#### Source material

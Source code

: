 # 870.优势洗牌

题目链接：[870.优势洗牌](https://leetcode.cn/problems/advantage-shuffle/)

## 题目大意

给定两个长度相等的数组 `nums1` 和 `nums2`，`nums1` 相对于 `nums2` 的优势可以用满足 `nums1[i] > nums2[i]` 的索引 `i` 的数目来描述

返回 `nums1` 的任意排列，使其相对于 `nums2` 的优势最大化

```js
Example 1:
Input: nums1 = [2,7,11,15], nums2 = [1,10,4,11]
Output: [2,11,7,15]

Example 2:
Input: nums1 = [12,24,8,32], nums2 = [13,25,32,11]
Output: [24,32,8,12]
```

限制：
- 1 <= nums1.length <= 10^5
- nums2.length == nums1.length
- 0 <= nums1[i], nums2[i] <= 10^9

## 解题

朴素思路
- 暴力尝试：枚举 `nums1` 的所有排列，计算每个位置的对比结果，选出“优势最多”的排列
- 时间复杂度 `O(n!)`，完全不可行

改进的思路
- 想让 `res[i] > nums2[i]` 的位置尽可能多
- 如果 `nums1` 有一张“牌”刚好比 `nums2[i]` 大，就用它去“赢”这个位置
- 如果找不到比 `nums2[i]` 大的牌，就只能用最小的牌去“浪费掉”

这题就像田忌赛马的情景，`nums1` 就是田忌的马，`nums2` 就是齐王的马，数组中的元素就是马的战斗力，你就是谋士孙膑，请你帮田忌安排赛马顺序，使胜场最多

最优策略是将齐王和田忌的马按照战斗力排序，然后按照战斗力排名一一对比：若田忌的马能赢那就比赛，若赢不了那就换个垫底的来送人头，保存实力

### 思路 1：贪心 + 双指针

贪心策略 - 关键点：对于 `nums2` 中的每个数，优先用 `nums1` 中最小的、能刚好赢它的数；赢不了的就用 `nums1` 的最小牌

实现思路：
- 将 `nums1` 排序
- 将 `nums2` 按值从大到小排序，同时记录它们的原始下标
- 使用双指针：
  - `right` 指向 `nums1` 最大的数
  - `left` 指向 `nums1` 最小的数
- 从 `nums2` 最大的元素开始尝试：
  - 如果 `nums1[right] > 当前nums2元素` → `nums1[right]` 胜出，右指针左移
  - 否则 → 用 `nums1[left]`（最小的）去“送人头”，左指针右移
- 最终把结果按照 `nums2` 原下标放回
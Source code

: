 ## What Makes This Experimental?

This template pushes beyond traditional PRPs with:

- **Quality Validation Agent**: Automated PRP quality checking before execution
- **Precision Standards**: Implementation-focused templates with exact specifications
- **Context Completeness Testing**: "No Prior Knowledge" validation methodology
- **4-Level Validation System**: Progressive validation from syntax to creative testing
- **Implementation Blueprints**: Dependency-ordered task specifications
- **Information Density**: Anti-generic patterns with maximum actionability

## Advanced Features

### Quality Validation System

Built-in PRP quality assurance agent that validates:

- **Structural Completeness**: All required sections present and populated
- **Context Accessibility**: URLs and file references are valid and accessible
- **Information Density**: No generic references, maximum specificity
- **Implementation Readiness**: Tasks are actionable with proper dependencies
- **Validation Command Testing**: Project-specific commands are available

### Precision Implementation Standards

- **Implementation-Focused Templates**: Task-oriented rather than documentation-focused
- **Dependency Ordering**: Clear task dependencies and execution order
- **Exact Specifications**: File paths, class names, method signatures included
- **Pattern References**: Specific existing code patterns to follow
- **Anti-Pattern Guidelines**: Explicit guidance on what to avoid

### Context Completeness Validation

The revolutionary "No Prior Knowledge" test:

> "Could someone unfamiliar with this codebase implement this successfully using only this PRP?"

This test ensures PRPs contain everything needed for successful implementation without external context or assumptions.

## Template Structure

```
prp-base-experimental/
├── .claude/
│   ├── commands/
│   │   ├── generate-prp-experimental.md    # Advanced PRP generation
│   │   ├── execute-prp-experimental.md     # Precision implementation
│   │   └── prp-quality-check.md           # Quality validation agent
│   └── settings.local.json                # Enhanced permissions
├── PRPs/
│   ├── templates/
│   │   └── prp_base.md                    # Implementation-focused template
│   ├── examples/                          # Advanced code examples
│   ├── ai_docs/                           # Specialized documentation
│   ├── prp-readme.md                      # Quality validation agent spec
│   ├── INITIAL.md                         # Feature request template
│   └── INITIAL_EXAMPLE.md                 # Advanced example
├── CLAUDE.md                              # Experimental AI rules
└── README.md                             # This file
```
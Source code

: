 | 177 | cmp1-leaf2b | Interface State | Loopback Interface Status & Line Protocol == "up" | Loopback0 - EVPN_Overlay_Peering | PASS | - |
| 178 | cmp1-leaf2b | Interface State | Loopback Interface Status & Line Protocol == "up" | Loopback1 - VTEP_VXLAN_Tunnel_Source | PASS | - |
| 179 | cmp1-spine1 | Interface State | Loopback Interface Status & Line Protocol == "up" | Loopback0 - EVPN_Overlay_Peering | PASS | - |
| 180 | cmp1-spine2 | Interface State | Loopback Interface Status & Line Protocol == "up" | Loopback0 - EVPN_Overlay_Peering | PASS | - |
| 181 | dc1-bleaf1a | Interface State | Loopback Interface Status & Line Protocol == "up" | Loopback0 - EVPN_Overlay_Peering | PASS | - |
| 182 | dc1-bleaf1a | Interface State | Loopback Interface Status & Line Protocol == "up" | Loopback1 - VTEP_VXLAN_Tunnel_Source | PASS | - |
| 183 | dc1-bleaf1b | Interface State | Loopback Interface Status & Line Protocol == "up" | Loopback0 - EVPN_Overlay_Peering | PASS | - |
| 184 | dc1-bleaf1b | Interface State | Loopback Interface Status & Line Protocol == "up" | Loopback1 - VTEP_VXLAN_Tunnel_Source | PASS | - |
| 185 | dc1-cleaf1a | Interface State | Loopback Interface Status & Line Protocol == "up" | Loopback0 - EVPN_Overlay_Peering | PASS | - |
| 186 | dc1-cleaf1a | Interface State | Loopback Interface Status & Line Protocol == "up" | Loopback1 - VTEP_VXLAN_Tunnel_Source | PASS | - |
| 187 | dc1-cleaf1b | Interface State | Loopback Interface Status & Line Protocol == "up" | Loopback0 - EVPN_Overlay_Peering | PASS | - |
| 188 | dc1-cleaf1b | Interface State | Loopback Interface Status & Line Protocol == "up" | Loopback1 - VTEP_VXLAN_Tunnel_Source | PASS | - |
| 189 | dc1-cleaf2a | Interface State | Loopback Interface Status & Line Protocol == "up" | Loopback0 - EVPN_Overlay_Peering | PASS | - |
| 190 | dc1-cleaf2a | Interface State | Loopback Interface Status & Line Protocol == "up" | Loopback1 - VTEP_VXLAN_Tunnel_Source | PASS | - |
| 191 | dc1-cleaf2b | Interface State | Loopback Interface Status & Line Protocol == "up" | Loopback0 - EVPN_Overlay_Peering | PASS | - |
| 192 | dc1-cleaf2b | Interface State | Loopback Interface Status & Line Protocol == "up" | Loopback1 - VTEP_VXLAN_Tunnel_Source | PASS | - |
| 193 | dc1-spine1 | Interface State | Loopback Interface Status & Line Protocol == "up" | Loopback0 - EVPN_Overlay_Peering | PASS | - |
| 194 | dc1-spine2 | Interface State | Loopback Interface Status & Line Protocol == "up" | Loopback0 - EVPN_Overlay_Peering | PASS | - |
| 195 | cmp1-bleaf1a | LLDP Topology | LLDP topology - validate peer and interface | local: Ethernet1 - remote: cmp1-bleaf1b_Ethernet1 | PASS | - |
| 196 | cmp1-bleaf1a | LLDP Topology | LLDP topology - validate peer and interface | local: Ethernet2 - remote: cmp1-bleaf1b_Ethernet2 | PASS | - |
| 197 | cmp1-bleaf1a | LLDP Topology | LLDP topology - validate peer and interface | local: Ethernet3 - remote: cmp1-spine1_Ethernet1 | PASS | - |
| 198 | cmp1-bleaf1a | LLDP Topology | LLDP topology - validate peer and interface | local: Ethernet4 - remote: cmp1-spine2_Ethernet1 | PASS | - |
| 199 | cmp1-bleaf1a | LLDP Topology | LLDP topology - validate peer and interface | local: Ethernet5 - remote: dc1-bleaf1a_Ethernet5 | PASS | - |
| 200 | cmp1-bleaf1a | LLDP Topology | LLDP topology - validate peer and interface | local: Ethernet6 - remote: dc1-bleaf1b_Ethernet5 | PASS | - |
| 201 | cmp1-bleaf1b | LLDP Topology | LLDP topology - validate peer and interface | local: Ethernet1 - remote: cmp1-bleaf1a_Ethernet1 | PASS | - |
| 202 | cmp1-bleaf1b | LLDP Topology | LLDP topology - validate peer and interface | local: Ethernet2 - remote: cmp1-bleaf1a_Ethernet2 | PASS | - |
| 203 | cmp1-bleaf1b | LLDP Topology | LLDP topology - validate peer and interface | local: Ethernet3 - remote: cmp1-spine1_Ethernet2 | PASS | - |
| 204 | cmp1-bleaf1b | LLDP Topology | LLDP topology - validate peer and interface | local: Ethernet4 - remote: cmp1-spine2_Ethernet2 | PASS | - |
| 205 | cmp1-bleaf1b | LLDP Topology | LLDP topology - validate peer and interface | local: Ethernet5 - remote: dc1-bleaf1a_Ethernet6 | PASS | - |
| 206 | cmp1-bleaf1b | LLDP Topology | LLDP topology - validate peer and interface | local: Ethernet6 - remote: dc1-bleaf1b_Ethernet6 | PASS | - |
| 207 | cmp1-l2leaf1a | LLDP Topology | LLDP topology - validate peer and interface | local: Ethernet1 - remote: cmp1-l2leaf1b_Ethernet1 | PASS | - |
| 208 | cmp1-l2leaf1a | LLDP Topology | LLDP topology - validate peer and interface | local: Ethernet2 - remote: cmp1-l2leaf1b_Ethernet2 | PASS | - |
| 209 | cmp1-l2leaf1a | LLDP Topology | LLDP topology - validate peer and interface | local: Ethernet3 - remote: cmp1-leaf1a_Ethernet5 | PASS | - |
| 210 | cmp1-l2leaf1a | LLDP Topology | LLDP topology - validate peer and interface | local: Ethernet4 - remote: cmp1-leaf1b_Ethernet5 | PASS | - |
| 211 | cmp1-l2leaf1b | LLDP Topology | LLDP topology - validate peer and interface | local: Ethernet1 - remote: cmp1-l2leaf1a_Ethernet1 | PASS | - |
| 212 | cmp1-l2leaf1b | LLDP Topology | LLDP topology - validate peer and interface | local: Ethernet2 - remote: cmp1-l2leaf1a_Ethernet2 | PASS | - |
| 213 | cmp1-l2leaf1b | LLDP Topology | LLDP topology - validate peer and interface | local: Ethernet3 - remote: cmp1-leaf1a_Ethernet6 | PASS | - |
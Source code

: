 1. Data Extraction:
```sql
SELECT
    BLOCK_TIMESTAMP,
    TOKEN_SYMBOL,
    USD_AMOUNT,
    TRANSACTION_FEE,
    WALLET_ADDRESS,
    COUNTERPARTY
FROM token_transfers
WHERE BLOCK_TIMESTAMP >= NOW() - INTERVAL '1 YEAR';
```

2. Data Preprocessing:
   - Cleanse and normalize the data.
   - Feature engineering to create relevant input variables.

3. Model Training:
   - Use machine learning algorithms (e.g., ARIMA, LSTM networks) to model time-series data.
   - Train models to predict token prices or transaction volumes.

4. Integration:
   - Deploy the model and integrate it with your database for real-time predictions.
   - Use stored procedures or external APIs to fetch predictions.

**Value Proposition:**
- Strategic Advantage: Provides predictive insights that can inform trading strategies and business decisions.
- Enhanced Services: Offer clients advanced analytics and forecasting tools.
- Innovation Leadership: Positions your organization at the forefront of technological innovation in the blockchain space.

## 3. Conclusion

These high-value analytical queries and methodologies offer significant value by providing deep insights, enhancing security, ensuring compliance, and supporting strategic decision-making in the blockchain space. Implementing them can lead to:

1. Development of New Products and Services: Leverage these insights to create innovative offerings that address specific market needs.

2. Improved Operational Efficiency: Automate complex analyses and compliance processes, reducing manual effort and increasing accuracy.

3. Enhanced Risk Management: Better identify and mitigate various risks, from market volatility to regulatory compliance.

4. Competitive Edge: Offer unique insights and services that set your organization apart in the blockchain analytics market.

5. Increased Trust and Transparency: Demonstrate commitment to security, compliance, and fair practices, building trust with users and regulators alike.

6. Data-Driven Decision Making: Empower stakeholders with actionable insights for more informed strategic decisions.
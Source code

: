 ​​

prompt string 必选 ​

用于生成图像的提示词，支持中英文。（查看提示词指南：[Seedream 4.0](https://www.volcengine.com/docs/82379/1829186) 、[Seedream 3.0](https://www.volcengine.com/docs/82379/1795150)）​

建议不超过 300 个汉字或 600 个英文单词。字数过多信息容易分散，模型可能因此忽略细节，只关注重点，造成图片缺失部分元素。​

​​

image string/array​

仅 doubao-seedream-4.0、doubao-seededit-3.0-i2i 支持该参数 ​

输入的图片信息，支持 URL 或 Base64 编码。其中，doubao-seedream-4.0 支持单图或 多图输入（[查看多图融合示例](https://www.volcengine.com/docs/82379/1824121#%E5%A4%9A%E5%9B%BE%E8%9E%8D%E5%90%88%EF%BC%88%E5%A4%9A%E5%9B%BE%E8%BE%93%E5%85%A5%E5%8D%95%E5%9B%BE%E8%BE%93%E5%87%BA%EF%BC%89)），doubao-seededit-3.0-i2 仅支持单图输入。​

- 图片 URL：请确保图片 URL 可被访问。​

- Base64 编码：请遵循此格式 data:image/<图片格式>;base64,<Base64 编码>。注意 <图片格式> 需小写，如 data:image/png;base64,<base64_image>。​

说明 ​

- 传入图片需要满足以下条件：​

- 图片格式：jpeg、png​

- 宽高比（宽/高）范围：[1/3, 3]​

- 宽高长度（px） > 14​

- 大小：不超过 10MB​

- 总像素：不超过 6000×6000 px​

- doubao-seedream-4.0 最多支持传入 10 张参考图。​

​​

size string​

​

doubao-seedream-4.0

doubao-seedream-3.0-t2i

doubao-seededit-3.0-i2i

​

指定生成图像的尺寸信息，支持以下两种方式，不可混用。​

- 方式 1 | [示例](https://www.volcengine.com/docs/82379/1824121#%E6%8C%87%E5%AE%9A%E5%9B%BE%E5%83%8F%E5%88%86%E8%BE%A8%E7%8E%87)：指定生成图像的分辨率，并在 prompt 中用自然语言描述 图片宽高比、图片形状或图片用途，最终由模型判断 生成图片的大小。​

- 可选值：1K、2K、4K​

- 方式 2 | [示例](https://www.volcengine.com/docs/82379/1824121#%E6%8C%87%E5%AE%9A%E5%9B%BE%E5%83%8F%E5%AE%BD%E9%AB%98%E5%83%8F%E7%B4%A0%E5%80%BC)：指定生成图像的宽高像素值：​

########

## Task requirements
The range runs from the line above containing "185 | dc1-cleaf1a" to the line containing "193 | dc1-spine1", inclusive. Restate those lines word for word and no others.

## Result of this task
| 185 | dc1-cleaf1a | Interface State | Loopback Interface Status & Line Protocol == "up" | Loopback0 - EVPN_Overlay_Peering | PASS | - |
| 186 | dc1-cleaf1a | Interface State | Loopback Interface Status & Line Protocol == "up" | Loopback1 - VTEP_VXLAN_Tunnel_Source | PASS | - |
| 187 | dc1-cleaf1b | Interface State | Loopback Interface Status & Line Protocol == "up" | Loopback0 - EVPN_Overlay_Peering | PASS | - |
| 188 | dc1-cleaf1b | Interface State | Loopback Interface Status & Line Protocol == "up" | Loopback1 - VTEP_VXLAN_Tunnel_Source | PASS | - |
| 189 | dc1-cleaf2a | Interface State | Loopback Interface Status & Line Protocol == "up" | Loopback0 - EVPN_Overlay_Peering | PASS | - |
| 190 | dc1-cleaf2a | Interface State | Loopback Interface Status & Line Protocol == "up" | Loopback1 - VTEP_VXLAN_Tunnel_Source | PASS | - |
| 191 | dc1-cleaf2b | Interface State | Loopback Interface Status & Line Protocol == "up" | Loopback0 - EVPN_Overlay_Peering | PASS | - |
| 192 | dc1-cleaf2b | Interface State | Loopback Interface Status & Line Protocol == "up" | Loopback1 - VTEP_VXLAN_Tunnel_Source | PASS | - |
| 193 | dc1-spine1 | Interface State | Loopback Interface Status & Line Protocol == "up" | Loopback0 - EVPN_Overlay_Peering | PASS | - |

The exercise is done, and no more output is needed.